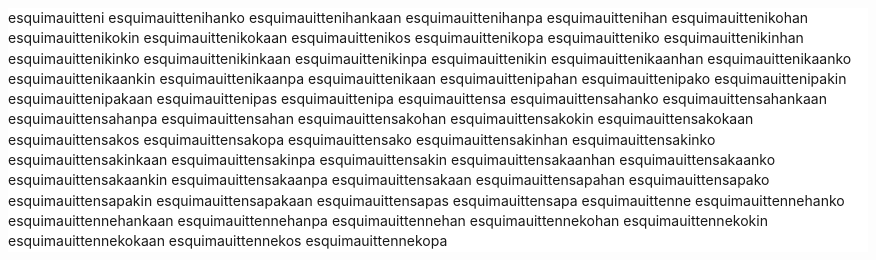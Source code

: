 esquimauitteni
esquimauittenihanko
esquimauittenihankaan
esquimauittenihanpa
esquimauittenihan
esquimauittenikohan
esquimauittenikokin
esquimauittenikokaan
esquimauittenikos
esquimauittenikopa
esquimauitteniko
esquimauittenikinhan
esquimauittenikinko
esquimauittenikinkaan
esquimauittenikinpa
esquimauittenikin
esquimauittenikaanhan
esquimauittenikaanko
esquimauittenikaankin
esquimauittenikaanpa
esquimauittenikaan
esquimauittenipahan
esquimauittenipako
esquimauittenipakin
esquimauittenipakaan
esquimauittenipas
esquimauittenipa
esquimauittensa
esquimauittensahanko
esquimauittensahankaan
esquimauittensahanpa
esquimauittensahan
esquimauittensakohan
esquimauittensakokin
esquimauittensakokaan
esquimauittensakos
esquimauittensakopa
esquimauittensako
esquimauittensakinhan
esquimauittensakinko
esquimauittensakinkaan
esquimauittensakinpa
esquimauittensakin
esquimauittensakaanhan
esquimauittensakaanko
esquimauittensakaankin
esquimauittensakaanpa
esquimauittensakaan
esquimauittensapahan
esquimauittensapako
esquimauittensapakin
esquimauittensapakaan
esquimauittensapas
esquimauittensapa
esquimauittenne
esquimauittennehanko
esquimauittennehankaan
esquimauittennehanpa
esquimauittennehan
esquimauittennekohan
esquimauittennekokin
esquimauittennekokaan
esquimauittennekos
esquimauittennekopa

· · · · ·

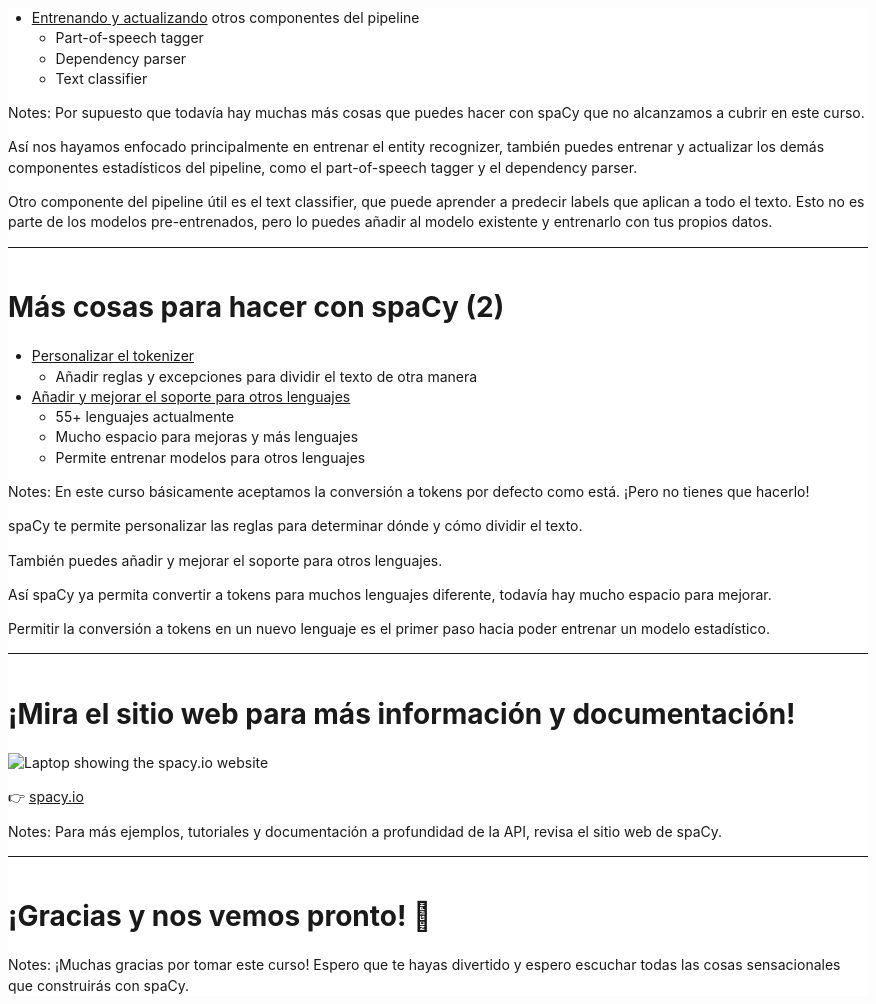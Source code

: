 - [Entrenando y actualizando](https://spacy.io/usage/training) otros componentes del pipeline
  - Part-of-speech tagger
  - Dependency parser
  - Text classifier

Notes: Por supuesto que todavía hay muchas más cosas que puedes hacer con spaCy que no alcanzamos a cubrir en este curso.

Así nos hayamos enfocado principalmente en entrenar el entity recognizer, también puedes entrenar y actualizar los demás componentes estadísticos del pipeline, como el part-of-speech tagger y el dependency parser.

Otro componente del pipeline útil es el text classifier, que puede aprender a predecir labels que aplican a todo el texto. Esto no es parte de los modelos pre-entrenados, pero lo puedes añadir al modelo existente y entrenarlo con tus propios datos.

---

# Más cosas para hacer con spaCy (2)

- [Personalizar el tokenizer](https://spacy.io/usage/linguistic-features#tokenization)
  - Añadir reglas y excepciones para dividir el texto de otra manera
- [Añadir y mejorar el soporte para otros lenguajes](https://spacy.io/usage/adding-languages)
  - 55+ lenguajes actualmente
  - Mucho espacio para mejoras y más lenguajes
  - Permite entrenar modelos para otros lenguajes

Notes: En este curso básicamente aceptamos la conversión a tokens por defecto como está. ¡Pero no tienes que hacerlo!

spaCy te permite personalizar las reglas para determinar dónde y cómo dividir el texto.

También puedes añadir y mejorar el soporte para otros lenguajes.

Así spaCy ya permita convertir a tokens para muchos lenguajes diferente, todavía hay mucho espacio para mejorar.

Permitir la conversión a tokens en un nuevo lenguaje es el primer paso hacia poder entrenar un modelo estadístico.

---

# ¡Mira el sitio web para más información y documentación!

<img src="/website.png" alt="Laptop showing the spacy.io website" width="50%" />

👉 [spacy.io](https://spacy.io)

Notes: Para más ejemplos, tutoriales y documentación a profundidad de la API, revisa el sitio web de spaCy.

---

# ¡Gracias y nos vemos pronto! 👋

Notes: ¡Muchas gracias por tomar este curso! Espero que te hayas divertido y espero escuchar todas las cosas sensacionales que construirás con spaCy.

· · · · ·

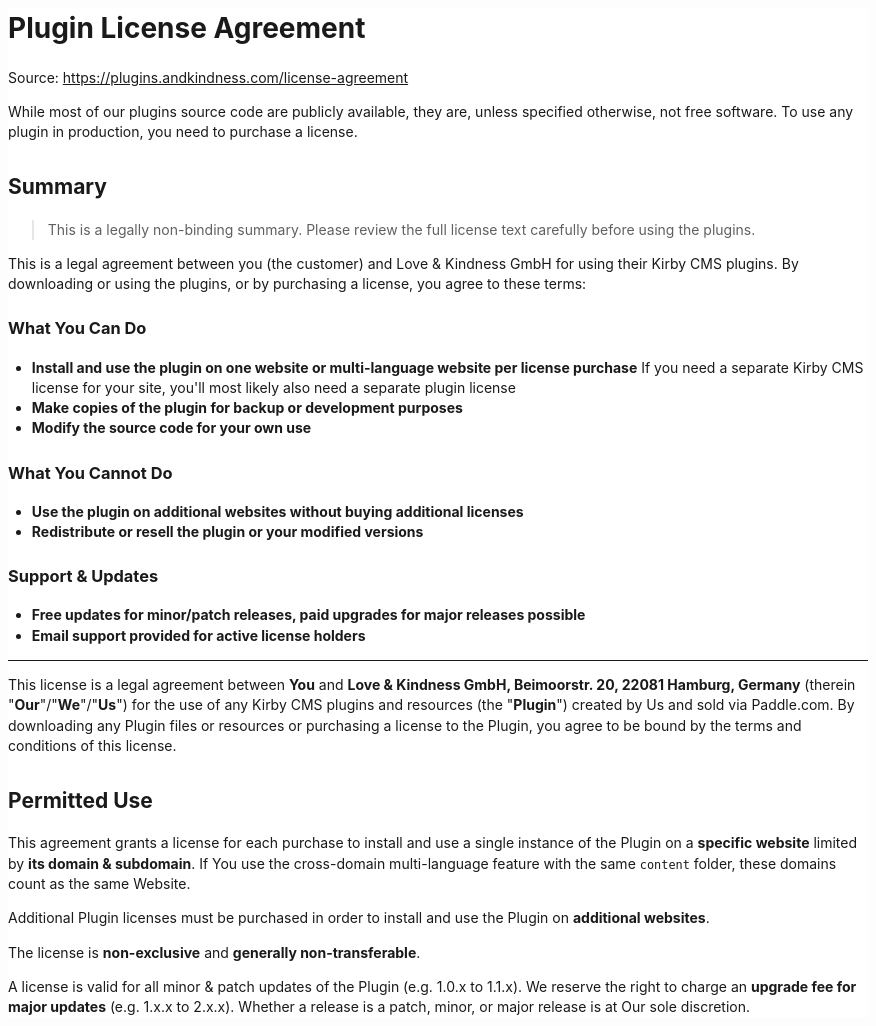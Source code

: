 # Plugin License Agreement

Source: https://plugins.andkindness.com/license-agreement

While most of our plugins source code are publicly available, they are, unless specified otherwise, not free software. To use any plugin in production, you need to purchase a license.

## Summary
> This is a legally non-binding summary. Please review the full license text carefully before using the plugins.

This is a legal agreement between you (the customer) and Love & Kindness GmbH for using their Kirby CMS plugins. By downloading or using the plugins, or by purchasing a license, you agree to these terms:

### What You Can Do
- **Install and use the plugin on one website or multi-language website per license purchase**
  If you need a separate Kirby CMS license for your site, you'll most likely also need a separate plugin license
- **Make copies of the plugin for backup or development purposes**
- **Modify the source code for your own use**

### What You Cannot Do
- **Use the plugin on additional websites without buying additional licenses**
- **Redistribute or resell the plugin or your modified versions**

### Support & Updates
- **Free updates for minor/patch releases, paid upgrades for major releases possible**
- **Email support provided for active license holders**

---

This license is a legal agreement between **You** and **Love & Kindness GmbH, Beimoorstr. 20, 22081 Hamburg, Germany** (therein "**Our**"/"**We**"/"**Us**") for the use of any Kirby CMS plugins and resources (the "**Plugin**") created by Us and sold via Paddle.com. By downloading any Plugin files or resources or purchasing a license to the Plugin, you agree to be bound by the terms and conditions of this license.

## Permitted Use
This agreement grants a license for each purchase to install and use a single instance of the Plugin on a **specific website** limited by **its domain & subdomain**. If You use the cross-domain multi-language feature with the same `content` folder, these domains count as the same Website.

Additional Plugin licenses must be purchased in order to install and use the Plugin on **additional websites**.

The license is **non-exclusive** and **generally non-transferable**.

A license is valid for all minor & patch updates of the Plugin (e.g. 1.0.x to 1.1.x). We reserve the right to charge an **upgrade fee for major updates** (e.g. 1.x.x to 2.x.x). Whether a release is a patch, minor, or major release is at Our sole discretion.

· · · · ·

- PROBLEM TO SOLVE: Wherever the word "tagger" appears in the data, return the whole line.

- SOLUTION:
  - Part-of-speech tagger
Así nos hayamos enfocado principalmente en entrenar el entity recognizer, también puedes entrenar y actualizar los demás componentes estadísticos del pipeline, como el part-of-speech tagger y el dependency parser.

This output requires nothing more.